How to design a SLAM system

The SLAM algorithm based on traditional computer vision geometry and state estimation has been mature. There are lots of open source SLAM architecture, and different commercial products have their own implementation. Every SLAM implementation has its pros and cons. This post is to provide the high level guidance for how to design a practical SLAM system for products.

Is SLAM needed?

The first question to ask is whether SLAM is really needed. SLAM algorithm has 2 parts, localization and mapping. It could provide very accurate 6DoF pose relative to the starting point, and build 3D point cloud of the nearby environment without any prior info. However, SLAM system usually cost lots of compute resources and memory.
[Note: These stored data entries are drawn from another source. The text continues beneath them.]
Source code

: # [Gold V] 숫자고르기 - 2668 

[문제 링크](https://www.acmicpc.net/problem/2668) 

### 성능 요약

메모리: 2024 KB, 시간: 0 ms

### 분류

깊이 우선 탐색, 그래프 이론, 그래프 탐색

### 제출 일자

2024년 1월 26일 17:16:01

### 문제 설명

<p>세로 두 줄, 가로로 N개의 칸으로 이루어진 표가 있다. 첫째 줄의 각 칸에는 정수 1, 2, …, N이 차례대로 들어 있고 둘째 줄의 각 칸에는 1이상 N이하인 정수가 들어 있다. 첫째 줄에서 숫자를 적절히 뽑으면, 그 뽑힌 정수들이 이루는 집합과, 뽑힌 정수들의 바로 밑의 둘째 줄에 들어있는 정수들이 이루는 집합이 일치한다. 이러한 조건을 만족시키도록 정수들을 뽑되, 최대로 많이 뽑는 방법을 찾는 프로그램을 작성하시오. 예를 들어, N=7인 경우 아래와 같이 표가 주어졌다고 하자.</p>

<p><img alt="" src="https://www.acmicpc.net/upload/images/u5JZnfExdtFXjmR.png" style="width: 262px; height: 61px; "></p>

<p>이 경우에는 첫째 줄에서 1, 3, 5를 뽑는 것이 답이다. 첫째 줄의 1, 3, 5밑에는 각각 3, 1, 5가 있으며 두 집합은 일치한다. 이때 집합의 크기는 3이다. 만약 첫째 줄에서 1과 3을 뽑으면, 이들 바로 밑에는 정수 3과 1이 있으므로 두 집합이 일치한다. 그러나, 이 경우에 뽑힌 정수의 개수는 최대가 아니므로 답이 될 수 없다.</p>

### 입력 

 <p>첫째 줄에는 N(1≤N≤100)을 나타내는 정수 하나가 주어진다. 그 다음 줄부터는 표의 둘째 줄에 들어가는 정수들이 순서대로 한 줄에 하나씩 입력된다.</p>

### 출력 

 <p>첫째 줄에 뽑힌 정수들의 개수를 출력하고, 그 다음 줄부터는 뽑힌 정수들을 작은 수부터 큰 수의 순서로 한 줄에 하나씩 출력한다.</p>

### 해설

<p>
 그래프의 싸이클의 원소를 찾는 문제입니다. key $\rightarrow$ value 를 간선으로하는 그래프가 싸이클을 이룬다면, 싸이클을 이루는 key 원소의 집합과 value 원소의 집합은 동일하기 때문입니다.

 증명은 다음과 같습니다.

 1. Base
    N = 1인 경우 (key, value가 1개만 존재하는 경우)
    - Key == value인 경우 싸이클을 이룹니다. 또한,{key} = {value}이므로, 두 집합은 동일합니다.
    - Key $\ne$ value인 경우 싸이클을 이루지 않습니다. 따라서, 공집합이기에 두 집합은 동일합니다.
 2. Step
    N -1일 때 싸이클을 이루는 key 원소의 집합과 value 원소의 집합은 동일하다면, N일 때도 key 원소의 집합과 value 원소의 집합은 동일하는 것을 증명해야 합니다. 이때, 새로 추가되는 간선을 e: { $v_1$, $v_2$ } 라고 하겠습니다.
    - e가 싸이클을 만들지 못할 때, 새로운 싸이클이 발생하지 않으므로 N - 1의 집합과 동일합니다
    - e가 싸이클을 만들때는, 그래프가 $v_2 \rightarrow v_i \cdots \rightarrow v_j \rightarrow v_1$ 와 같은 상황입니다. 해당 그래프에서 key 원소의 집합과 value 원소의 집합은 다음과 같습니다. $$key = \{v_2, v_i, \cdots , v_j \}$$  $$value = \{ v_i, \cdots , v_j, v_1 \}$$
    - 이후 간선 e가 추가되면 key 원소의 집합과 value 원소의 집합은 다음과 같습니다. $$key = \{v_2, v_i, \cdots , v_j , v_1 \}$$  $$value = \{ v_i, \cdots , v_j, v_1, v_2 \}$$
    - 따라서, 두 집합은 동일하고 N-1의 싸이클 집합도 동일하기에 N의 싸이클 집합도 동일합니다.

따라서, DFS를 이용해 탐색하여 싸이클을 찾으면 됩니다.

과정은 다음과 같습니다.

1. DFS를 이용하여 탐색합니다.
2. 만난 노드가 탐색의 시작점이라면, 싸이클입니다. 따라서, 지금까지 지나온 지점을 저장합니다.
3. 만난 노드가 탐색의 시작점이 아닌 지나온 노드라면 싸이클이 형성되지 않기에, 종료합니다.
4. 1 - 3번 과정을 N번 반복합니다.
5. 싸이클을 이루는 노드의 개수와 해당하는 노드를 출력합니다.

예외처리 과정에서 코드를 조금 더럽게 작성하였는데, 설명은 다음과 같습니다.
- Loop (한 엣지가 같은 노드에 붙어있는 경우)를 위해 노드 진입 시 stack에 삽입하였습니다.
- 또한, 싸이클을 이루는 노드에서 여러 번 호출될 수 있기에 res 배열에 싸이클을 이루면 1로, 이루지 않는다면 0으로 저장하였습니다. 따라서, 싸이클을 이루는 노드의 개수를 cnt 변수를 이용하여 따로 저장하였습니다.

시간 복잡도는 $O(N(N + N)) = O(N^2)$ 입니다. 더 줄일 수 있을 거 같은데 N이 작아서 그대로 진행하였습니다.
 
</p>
According to the requirements and available resources, SLAM may not needed. e.g. If the system just want to achieve a coarse outdoor localization, GNSS might be enough. If there are some outside-in tracking systems like the base stations of HTC Vive, SLAM is not required either.

A SLAM system is needed if

  • Long period, realtime, accurate 6DoF pose needed
  • And, not enough knowledge of the environment
  • And, no outside-in tracking support or not enough

Usually, SLAM focuses on the realtime localization, and the mapping is mainly to help for the localization. Tasks focusing on mapping like the large scale reconstruction are usually offline, where a similar technique called Structure from Motion may be used instead of SLAM.

Metrics: Accuracy, Efficiency, Robustness

If a SLAM is needed, the next thing is to consider which 2 of 3 metrics are most important to your system since achieving the 3 metrics is difficult and may not necessary.

  • Accuracy + Efficiency: this means you could optimize your system for some specific environments, so system may degrade in other environments
  • Accuracy + Robustness: this means you could perform larger scale computation, so the output is not that realtime
  • Efficiency + Robustness: this means you performs very fundamental computations, so the accuracy is kind of low

Sensor Choices

According to the requirements and the target metrics, you could choose what types of the general sensors you want to use.

  • IMU: usually needed to provide motion info, but the price range is very large, thus the accuracy varies
  • Cameras: low lost but not very robust. You could also choose how many cameras you need
  • Lidar: high cost but accurate and could decrease the compute needs. You could also choose how many lidars you need

For specific product, you could also select other sensors. Some examples choices for different products are as follows.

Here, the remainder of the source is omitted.